[What is required]
Word for word, restate the records that come next, omitting the images.

[Dataset entries]
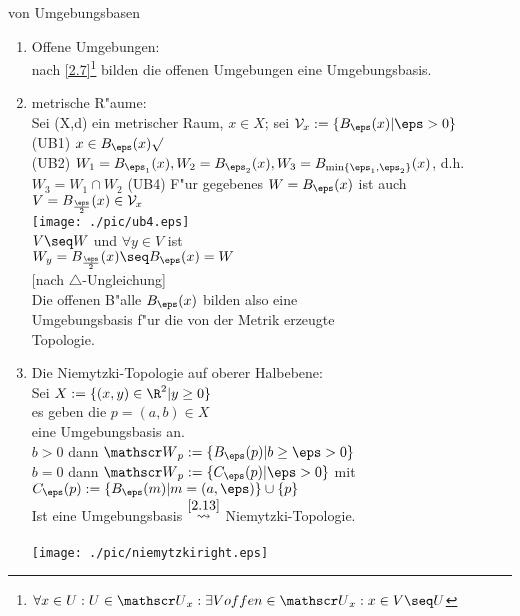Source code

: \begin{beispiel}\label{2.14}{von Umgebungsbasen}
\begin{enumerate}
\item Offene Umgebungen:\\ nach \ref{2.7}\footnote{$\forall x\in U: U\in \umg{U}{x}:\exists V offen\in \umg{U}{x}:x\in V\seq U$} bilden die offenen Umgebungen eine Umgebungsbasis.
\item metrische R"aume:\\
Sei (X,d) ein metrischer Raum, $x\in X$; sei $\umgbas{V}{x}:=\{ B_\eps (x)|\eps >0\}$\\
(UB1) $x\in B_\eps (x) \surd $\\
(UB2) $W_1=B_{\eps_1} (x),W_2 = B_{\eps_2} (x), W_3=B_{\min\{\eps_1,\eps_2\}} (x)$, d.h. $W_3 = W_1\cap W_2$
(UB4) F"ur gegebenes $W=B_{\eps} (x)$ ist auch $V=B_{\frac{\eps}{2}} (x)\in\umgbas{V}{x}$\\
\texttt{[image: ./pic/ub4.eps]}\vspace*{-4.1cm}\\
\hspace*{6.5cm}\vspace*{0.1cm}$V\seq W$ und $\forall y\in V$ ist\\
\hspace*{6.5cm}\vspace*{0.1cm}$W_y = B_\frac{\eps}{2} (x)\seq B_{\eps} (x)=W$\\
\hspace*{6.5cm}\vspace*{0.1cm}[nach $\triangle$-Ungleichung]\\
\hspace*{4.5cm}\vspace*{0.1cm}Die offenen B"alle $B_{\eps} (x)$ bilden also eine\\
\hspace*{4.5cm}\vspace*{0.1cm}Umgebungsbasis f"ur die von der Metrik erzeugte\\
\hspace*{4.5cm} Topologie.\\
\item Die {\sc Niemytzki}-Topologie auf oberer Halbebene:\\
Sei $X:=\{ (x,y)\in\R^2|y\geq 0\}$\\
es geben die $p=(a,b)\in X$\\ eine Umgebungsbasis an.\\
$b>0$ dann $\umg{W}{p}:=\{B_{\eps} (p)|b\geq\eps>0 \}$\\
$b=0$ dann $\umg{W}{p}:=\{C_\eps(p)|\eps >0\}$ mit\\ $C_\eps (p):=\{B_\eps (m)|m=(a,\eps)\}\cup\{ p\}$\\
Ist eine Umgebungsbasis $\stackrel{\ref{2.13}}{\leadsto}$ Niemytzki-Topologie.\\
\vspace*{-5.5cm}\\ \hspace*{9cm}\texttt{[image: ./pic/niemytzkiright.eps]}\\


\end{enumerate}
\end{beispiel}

[Response below]
Source code

: \begin{beispiel}\label{2.14}{von Umgebungsbasen}
\begin{enumerate}
\item Offene Umgebungen:\\ nach \ref{2.7}\footnote{$\forall x\in U: U\in \umg{U}{x}:\exists V offen\in \umg{U}{x}:x\in V\seq U$} bilden die offenen Umgebungen eine Umgebungsbasis.
\item metrische R"aume:\\
Sei (X,d) ein metrischer Raum, $x\in X$; sei $\umgbas{V}{x}:=\{ B_\eps (x)|\eps >0\}$\\
(UB1) $x\in B_\eps (x) \surd $\\
(UB2) $W_1=B_{\eps_1} (x),W_2 = B_{\eps_2} (x), W_3=B_{\min\{\eps_1,\eps_2\}} (x)$, d.h. $W_3 = W_1\cap W_2$
(UB4) F"ur gegebenes $W=B_{\eps} (x)$ ist auch $V=B_{\frac{\eps}{2}} (x)\in\umgbas{V}{x}$\\
\texttt{[image: ./pic/ub4.eps]}\vspace*{-4.1cm}\\
\hspace*{6.5cm}\vspace*{0.1cm}$V\seq W$ und $\forall y\in V$ ist\\
\hspace*{6.5cm}\vspace*{0.1cm}$W_y = B_\frac{\eps}{2} (x)\seq B_{\eps} (x)=W$\\
\hspace*{6.5cm}\vspace*{0.1cm}[nach $\triangle$-Ungleichung]\\
\hspace*{4.5cm}\vspace*{0.1cm}Die offenen B"alle $B_{\eps} (x)$ bilden also eine\\
\hspace*{4.5cm}\vspace*{0.1cm}Umgebungsbasis f"ur die von der Metrik erzeugte\\
\hspace*{4.5cm} Topologie.\\
\item Die {\sc Niemytzki}-Topologie auf oberer Halbebene:\\
Sei $X:=\{ (x,y)\in\R^2|y\geq 0\}$\\
es geben die $p=(a,b)\in X$\\ eine Umgebungsbasis an.\\
$b>0$ dann $\umg{W}{p}:=\{B_{\eps} (p)|b\geq\eps>0 \}$\\
$b=0$ dann $\umg{W}{p}:=\{C_\eps(p)|\eps >0\}$ mit\\ $C_\eps (p):=\{B_\eps (m)|m=(a,\eps)\}\cup\{ p\}$\\
Ist eine Umgebungsbasis $\stackrel{\ref{2.13}}{\leadsto}$ Niemytzki-Topologie.\\
\vspace*{-5.5cm}\\ \hspace*{9cm}\texttt{[image: ./pic/niemytzkiright.eps]}\\


\end{enumerate}
\end{beispiel}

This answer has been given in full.